On Thu, Nov 26, 2020 at 01:30:26AM -0500, Paul Gortmaker wrote:
> But you currently can't make use of clear_warn_once unless you've got
> debugfs enabled and mounted - which may not be desired by some people
> in some deployment situations.

Seems awfully special purpose. The problem with debugfs is security,
or is it no convenient process that could do cron like functionality?

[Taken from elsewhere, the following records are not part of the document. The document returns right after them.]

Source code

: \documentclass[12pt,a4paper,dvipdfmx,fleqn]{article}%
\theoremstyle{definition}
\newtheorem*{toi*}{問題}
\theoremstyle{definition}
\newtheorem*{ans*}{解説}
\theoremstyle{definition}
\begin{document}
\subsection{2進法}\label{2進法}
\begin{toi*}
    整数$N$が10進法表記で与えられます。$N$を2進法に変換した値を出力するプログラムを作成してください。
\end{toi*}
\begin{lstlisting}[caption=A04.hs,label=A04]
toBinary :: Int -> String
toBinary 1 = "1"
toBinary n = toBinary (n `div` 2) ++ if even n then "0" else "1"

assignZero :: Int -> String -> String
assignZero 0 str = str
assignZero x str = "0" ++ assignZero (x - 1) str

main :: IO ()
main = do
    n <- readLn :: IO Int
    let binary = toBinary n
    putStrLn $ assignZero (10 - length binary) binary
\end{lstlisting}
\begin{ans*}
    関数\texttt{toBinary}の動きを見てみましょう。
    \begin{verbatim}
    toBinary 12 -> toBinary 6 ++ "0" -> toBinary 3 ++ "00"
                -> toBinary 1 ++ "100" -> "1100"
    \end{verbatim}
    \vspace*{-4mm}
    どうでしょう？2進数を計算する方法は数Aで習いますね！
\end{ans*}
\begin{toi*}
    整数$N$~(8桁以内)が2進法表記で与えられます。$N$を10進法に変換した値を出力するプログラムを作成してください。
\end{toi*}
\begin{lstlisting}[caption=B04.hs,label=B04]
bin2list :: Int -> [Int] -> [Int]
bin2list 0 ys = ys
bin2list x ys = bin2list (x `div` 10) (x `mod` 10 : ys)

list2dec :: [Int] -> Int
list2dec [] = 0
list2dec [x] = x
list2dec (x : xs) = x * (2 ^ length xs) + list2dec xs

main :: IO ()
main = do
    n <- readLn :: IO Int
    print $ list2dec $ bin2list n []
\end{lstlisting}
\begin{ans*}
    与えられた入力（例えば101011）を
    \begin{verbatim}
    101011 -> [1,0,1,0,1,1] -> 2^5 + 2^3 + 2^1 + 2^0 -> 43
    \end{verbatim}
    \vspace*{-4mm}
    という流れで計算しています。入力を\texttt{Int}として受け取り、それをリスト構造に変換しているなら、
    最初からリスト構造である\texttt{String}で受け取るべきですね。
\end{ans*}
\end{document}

If it's the first, perhaps what they really need is a way to get
a partial debugfs?

-Andi

2020-11-30 06:07:30

by Sergey Senozhatsky

[permalink] [raw]
Subject: Re: [PATCH 0/3] clear_warn_once: add timed interval resetting

On (20/11/27 17:13), Petr Mladek wrote:
>
> + Move clear_warn_once from debugfs to a location that is always
> available. For example, into /proc

Or a printk module param, which user-space can write to from crontab?
Hmm, but this has potential of becoming another /proc/sys/vm/drop_caches
though.

-ss

2020-11-30 16:29:33

by Steven Rostedt

[permalink] [raw]
Subject: Re: [PATCH 0/3] clear_warn_once: add timed interval resetting

On Fri, 27 Nov 2020 17:13:52 +0100
Petr Mladek <[email protected]> wrote:

> I do not know. Maybe I am just too paranoid today. Anyway, there
> are other possibilities:

This is another reason I think the resolution should be in minutes and not
seconds. It would be less of an issue if it could dump all warnings only
once a minute than once every two seconds.

>
> + Move clear_warn_once from debugfs to a location that is always
> available. For example, into /proc

I was thinking of /proc/sys/ as well.

-- Steve

2020-11-30 17:43:35

by Paul Gortmaker

[permalink] [raw]
Subject: Re: [PATCH 0/3] clear_warn_once: add timed interval resetting

[Re: [PATCH 0/3] clear_warn_once: add timed interval resetting] On 29/11/2020 (Sun 19:08) Andi Kleen wrote:

> On Thu, Nov 26, 2020 at 01:30:26AM -0500, Paul Gortmaker wrote:
> > But you currently can't make use of clear_warn_once unless you've got
> > debugfs enabled and mounted - which may not be desired by some people
> > in some deployment situations.
>
> Seems awfully special purpose. The problem with debugfs is security,
> or is it no convenient process that could do cron like functionality?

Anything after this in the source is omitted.